#### What is being asked
Across the listing below, count the lines containing "Rating". Give nothing but the number.

#### Material supplied
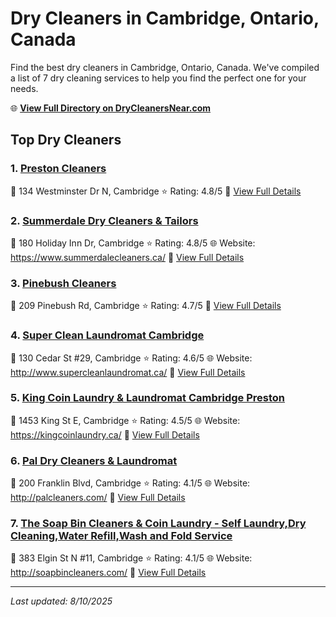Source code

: # Dry Cleaners in Cambridge, Ontario, Canada

Find the best dry cleaners in Cambridge, Ontario, Canada. We've compiled a list of 7 dry cleaning services to help you find the perfect one for your needs.

🌐 **[View Full Directory on DryCleanersNear.com](https://drycleanersnear.com/city/Canada/Ontario/Cambridge)**

## Top Dry Cleaners

### 1. [Preston Cleaners](https://drycleanersnear.com/dryCleaner/68901476913e4c7c8f7e9962/preston-cleaners)
📍 134 Westminster Dr N, Cambridge
⭐ Rating: 4.8/5
🔗 [View Full Details](https://drycleanersnear.com/dryCleaner/68901476913e4c7c8f7e9962/preston-cleaners)

### 2. [Summerdale Dry Cleaners & Tailors](https://drycleanersnear.com/dryCleaner/689014a1913e4c7c8f7e9ad7/summerdale-dry-cleaners-tailors)
📍 180 Holiday Inn Dr, Cambridge
⭐ Rating: 4.8/5
🌐 Website: https://www.summerdalecleaners.ca/
🔗 [View Full Details](https://drycleanersnear.com/dryCleaner/689014a1913e4c7c8f7e9ad7/summerdale-dry-cleaners-tailors)

### 3. [Pinebush Cleaners](https://drycleanersnear.com/dryCleaner/68901456913e4c7c8f7e9881/pinebush-cleaners)
📍 209 Pinebush Rd, Cambridge
⭐ Rating: 4.7/5
🔗 [View Full Details](https://drycleanersnear.com/dryCleaner/68901456913e4c7c8f7e9881/pinebush-cleaners)

### 4. [Super Clean Laundromat Cambridge](https://drycleanersnear.com/dryCleaner/68901495913e4c7c8f7e9a75/super-clean-laundromat-cambridge)
📍 130 Cedar St #29, Cambridge
⭐ Rating: 4.6/5
🌐 Website: http://www.supercleanlaundromat.ca/
🔗 [View Full Details](https://drycleanersnear.com/dryCleaner/68901495913e4c7c8f7e9a75/super-clean-laundromat-cambridge)

### 5. [King Coin Laundry & Laundromat Cambridge Preston](https://drycleanersnear.com/dryCleaner/689014e4913e4c7c8f7e9cde/king-coin-laundry-laundromat-cambridge-preston)
📍 1453 King St E, Cambridge
⭐ Rating: 4.5/5
🌐 Website: https://kingcoinlaundry.ca/
🔗 [View Full Details](https://drycleanersnear.com/dryCleaner/689014e4913e4c7c8f7e9cde/king-coin-laundry-laundromat-cambridge-preston)

### 6. [Pal Dry Cleaners & Laundromat](https://drycleanersnear.com/dryCleaner/6890145a913e4c7c8f7e989f/pal-dry-cleaners-laundromat)
📍 200 Franklin Blvd, Cambridge
⭐ Rating: 4.1/5
🌐 Website: http://palcleaners.com/
🔗 [View Full Details](https://drycleanersnear.com/dryCleaner/6890145a913e4c7c8f7e989f/pal-dry-cleaners-laundromat)

### 7. [The Soap Bin Cleaners & Coin Laundry - Self Laundry,Dry Cleaning,Water Refill,Wash and Fold Service](https://drycleanersnear.com/dryCleaner/689014a9913e4c7c8f7e9b16/the-soap-bin-cleaners-coin-laundry-self-laundry-dry-cleaning-water-refill-wash-and-fold-service)
📍 383 Elgin St N #11, Cambridge
⭐ Rating: 4.1/5
🌐 Website: http://soapbincleaners.com/
🔗 [View Full Details](https://drycleanersnear.com/dryCleaner/689014a9913e4c7c8f7e9b16/the-soap-bin-cleaners-coin-laundry-self-laundry-dry-cleaning-water-refill-wash-and-fold-service)


---

*Last updated: 8/10/2025*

#### Output of the exercise
7